▶ **Brief**
Return all the lines below exactly. Any picture among them is omitted.
● ● ●
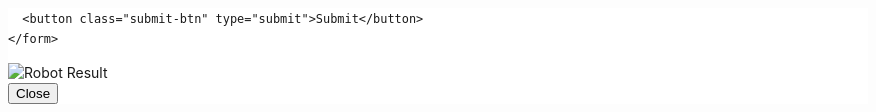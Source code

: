       <button class="submit-btn" type="submit">Submit</button>
    </form>
  </div>
  
  <div class="result-modal" id="resultModal">
    <div class="result-content">
      <img class="result-robot" id="resultRobot" src="https://cdn.pixabay.com/photo/2017/01/31/13/14/robot-2027195_960_720.png" alt="Robot Result">
      <div class="result-title" id="resultTitle"></div>
      <div class="result-score" id="resultScore"></div>
      <div class="result-msg" id="resultMsg"></div>
      <button class="close-btn" onclick="closeResult()">Close</button>
    </div>
  </div>
  <script>
    // PAGE LOGIC
    function showAssessment() {
      document.getElementById('welcomePage').style.display = 'none';
      document.getElementById('assessmentPage').style.display = '';
      startTimers();
      window.scrollTo(0,0);
    }

    // TIMER LOGIC
    let mcqTime = 10 * 60, totalTime = 30 * 60;
    let mcqTimer, totalTimer;
    function startTimers() {
      updateTimers();
      mcqTimer = setInterval(() => {
        if(mcqTime > 0) { mcqTime--; updateTimers(); }
      }, 1000);
      totalTimer = setInterval(() => {
        if(totalTime > 0) { totalTime--; updateTimers(); }
        if(totalTime === 0) { clearInterval(mcqTimer); clearInterval(totalTimer); submitAssessment(true);}
      }, 1000);
    }
    function updateTimers() {
      document.getElementById('mcq-timer').innerText = formatTime(mcqTime);
      document.getElementById('total-timer').innerText = formatTime(totalTime);
      // Auto-disable MCQs after 10 mins
      if(mcqTime === 0) {
        let mcqs = document.querySelectorAll('.mcq input[type=radio]');
        mcqs.forEach(el => el.disabled = true);
      }
    }
    function formatTime(sec) {
      let m = Math.floor(sec/60), s = sec%60;
      return (m<10?'0':'')+m+':'+(s<10?'0':'')+s;
    }

    // ASSESSMENT LOGIC
    document.getElementById('assessmentForm').addEventListener('submit', function(e){
      e.preventDefault();
      submitAssessment(false);
    });
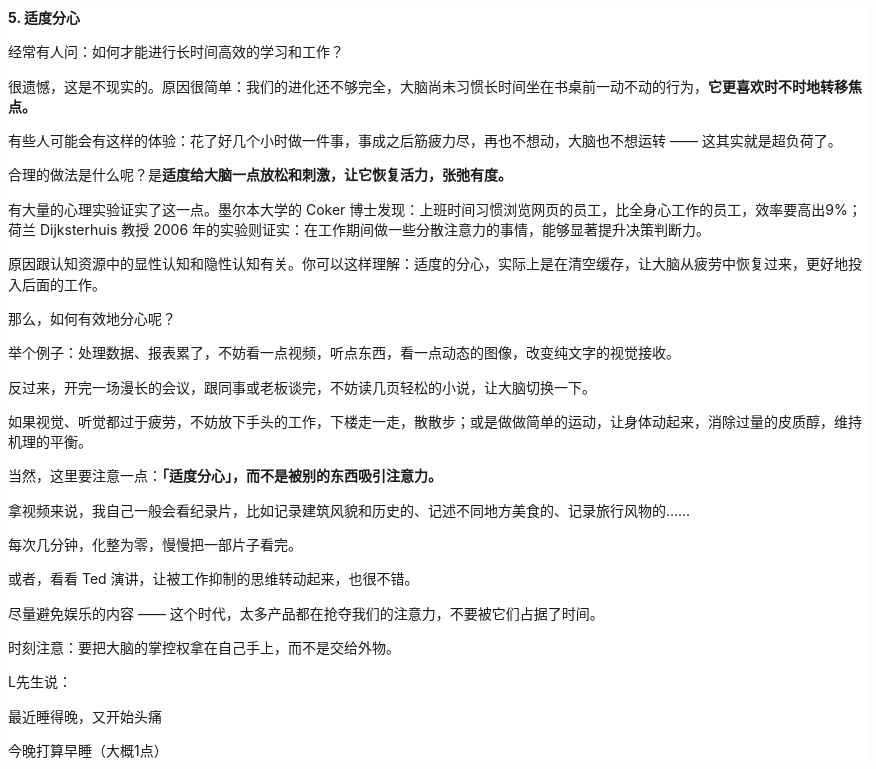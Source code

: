   

**5\. 适度分心**  

  

经常有人问：如何才能进行长时间高效的学习和工作？

  

很遗憾，这是不现实的。原因很简单：我们的进化还不够完全，大脑尚未习惯长时间坐在书桌前一动不动的行为，**它更喜欢时不时地转移焦点。**

  

有些人可能会有这样的体验：花了好几个小时做一件事，事成之后筋疲力尽，再也不想动，大脑也不想运转 —— 这其实就是超负荷了。

  

合理的做法是什么呢？是**适度给大脑一点放松和刺激，让它恢复活力，张弛有度。**

  

有大量的心理实验证实了这一点。墨尔本大学的 Coker 博士发现：上班时间习惯浏览网页的员工，比全身心工作的员工，效率要高出9%；荷兰
Dijksterhuis 教授 2006 年的实验则证实：在工作期间做一些分散注意力的事情，能够显著提升决策判断力。

  

原因跟认知资源中的显性认知和隐性认知有关。你可以这样理解：适度的分心，实际上是在清空缓存，让大脑从疲劳中恢复过来，更好地投入后面的工作。

  

那么，如何有效地分心呢？

  

举个例子：处理数据、报表累了，不妨看一点视频，听点东西，看一点动态的图像，改变纯文字的视觉接收。

  

反过来，开完一场漫长的会议，跟同事或老板谈完，不妨读几页轻松的小说，让大脑切换一下。

  

如果视觉、听觉都过于疲劳，不妨放下手头的工作，下楼走一走，散散步；或是做做简单的运动，让身体动起来，消除过量的皮质醇，维持机理的平衡。

  

当然，这里要注意一点：**「适度分心」，而不是被别的东西吸引注意力。**

  

拿视频来说，我自己一般会看纪录片，比如记录建筑风貌和历史的、记述不同地方美食的、记录旅行风物的……

  

每次几分钟，化整为零，慢慢把一部片子看完。

  

或者，看看 Ted 演讲，让被工作抑制的思维转动起来，也很不错。

  

尽量避免娱乐的内容 —— 这个时代，太多产品都在抢夺我们的注意力，不要被它们占据了时间。

  

时刻注意：要把大脑的掌控权拿在自己手上，而不是交给外物。

  

L先生说：

最近睡得晚，又开始头痛

今晚打算早睡（大概1点）
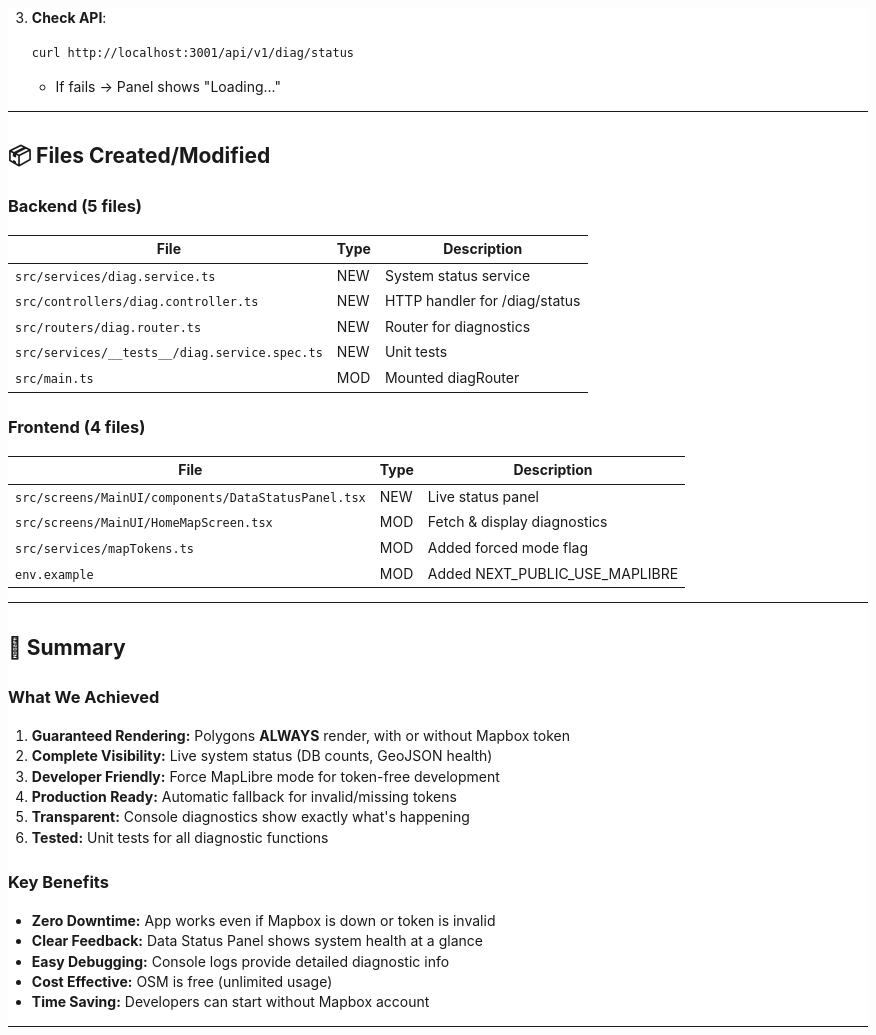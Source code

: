 3. **Check API**:
   ```bash
   curl http://localhost:3001/api/v1/diag/status
   ```
   - If fails → Panel shows "Loading..."

---

## 📦 Files Created/Modified

### Backend (5 files)

| File | Type | Description |
|------|------|-------------|
| `src/services/diag.service.ts` | NEW | System status service |
| `src/controllers/diag.controller.ts` | NEW | HTTP handler for /diag/status |
| `src/routers/diag.router.ts` | NEW | Router for diagnostics |
| `src/services/__tests__/diag.service.spec.ts` | NEW | Unit tests |
| `src/main.ts` | MOD | Mounted diagRouter |

### Frontend (4 files)

| File | Type | Description |
|------|------|-------------|
| `src/screens/MainUI/components/DataStatusPanel.tsx` | NEW | Live status panel |
| `src/screens/MainUI/HomeMapScreen.tsx` | MOD | Fetch & display diagnostics |
| `src/services/mapTokens.ts` | MOD | Added forced mode flag |
| `env.example` | MOD | Added NEXT_PUBLIC_USE_MAPLIBRE |

---

## 🎉 Summary

### What We Achieved

1. **Guaranteed Rendering:** Polygons **ALWAYS** render, with or without Mapbox token
2. **Complete Visibility:** Live system status (DB counts, GeoJSON health)
3. **Developer Friendly:** Force MapLibre mode for token-free development
4. **Production Ready:** Automatic fallback for invalid/missing tokens
5. **Transparent:** Console diagnostics show exactly what's happening
6. **Tested:** Unit tests for all diagnostic functions

### Key Benefits

- **Zero Downtime:** App works even if Mapbox is down or token is invalid
- **Clear Feedback:** Data Status Panel shows system health at a glance
- **Easy Debugging:** Console logs provide detailed diagnostic info
- **Cost Effective:** OSM is free (unlimited usage)
- **Time Saving:** Developers can start without Mapbox account

---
● ● ●
▶ **Result of the task**
Source code

:       <button class="submit-btn" type="submit">Submit</button>
    </form>
  </div>
  
  <div class="result-modal" id="resultModal">
    <div class="result-content">
      <img class="result-robot" id="resultRobot" src="https://cdn.pixabay.com/photo/2017/01/31/13/14/robot-2027195_960_720.png" alt="Robot Result">
      <div class="result-title" id="resultTitle"></div>
      <div class="result-score" id="resultScore"></div>
      <div class="result-msg" id="resultMsg"></div>
      <button class="close-btn" onclick="closeResult()">Close</button>
    </div>
  </div>
  <script>
    // PAGE LOGIC
    function showAssessment() {
      document.getElementById('welcomePage').style.display = 'none';
      document.getElementById('assessmentPage').style.display = '';
      startTimers();
      window.scrollTo(0,0);
    }

    // TIMER LOGIC
    let mcqTime = 10 * 60, totalTime = 30 * 60;
    let mcqTimer, totalTimer;
    function startTimers() {
      updateTimers();
      mcqTimer = setInterval(() => {
        if(mcqTime > 0) { mcqTime--; updateTimers(); }
      }, 1000);
      totalTimer = setInterval(() => {
        if(totalTime > 0) { totalTime--; updateTimers(); }
        if(totalTime === 0) { clearInterval(mcqTimer); clearInterval(totalTimer); submitAssessment(true);}
      }, 1000);
    }
    function updateTimers() {
      document.getElementById('mcq-timer').innerText = formatTime(mcqTime);
      document.getElementById('total-timer').innerText = formatTime(totalTime);
      // Auto-disable MCQs after 10 mins
      if(mcqTime === 0) {
        let mcqs = document.querySelectorAll('.mcq input[type=radio]');
        mcqs.forEach(el => el.disabled = true);
      }
    }
    function formatTime(sec) {
      let m = Math.floor(sec/60), s = sec%60;
      return (m<10?'0':'')+m+':'+(s<10?'0':'')+s;
    }

    // ASSESSMENT LOGIC
    document.getElementById('assessmentForm').addEventListener('submit', function(e){
      e.preventDefault();
      submitAssessment(false);
    });
Source code

:   

**5\. 适度分心**  

  

经常有人问：如何才能进行长时间高效的学习和工作？

  

很遗憾，这是不现实的。原因很简单：我们的进化还不够完全，大脑尚未习惯长时间坐在书桌前一动不动的行为，**它更喜欢时不时地转移焦点。**

  

有些人可能会有这样的体验：花了好几个小时做一件事，事成之后筋疲力尽，再也不想动，大脑也不想运转 —— 这其实就是超负荷了。

  

合理的做法是什么呢？是**适度给大脑一点放松和刺激，让它恢复活力，张弛有度。**

  

有大量的心理实验证实了这一点。墨尔本大学的 Coker 博士发现：上班时间习惯浏览网页的员工，比全身心工作的员工，效率要高出9%；荷兰
Dijksterhuis 教授 2006 年的实验则证实：在工作期间做一些分散注意力的事情，能够显著提升决策判断力。

  

原因跟认知资源中的显性认知和隐性认知有关。你可以这样理解：适度的分心，实际上是在清空缓存，让大脑从疲劳中恢复过来，更好地投入后面的工作。

  

那么，如何有效地分心呢？

  

举个例子：处理数据、报表累了，不妨看一点视频，听点东西，看一点动态的图像，改变纯文字的视觉接收。

  

反过来，开完一场漫长的会议，跟同事或老板谈完，不妨读几页轻松的小说，让大脑切换一下。

  

如果视觉、听觉都过于疲劳，不妨放下手头的工作，下楼走一走，散散步；或是做做简单的运动，让身体动起来，消除过量的皮质醇，维持机理的平衡。

  

当然，这里要注意一点：**「适度分心」，而不是被别的东西吸引注意力。**

  

拿视频来说，我自己一般会看纪录片，比如记录建筑风貌和历史的、记述不同地方美食的、记录旅行风物的……

  

每次几分钟，化整为零，慢慢把一部片子看完。

  

或者，看看 Ted 演讲，让被工作抑制的思维转动起来，也很不错。

  

尽量避免娱乐的内容 —— 这个时代，太多产品都在抢夺我们的注意力，不要被它们占据了时间。

  

时刻注意：要把大脑的掌控权拿在自己手上，而不是交给外物。

  

L先生说：

最近睡得晚，又开始头痛

今晚打算早睡（大概1点）
Source code

: 3. **Check API**:
   ```bash
   curl http://localhost:3001/api/v1/diag/status
   ```
   - If fails → Panel shows "Loading..."

---

## 📦 Files Created/Modified

### Backend (5 files)

| File | Type | Description |
|------|------|-------------|
| `src/services/diag.service.ts` | NEW | System status service |
| `src/controllers/diag.controller.ts` | NEW | HTTP handler for /diag/status |
| `src/routers/diag.router.ts` | NEW | Router for diagnostics |
| `src/services/__tests__/diag.service.spec.ts` | NEW | Unit tests |
| `src/main.ts` | MOD | Mounted diagRouter |

### Frontend (4 files)

| File | Type | Description |
|------|------|-------------|
| `src/screens/MainUI/components/DataStatusPanel.tsx` | NEW | Live status panel |
| `src/screens/MainUI/HomeMapScreen.tsx` | MOD | Fetch & display diagnostics |
| `src/services/mapTokens.ts` | MOD | Added forced mode flag |
| `env.example` | MOD | Added NEXT_PUBLIC_USE_MAPLIBRE |

---

## 🎉 Summary

### What We Achieved

1. **Guaranteed Rendering:** Polygons **ALWAYS** render, with or without Mapbox token
2. **Complete Visibility:** Live system status (DB counts, GeoJSON health)
3. **Developer Friendly:** Force MapLibre mode for token-free development
4. **Production Ready:** Automatic fallback for invalid/missing tokens
5. **Transparent:** Console diagnostics show exactly what's happening
6. **Tested:** Unit tests for all diagnostic functions

### Key Benefits

- **Zero Downtime:** App works even if Mapbox is down or token is invalid
- **Clear Feedback:** Data Status Panel shows system health at a glance
- **Easy Debugging:** Console logs provide detailed diagnostic info
- **Cost Effective:** OSM is free (unlimited usage)
- **Time Saving:** Developers can start without Mapbox account

---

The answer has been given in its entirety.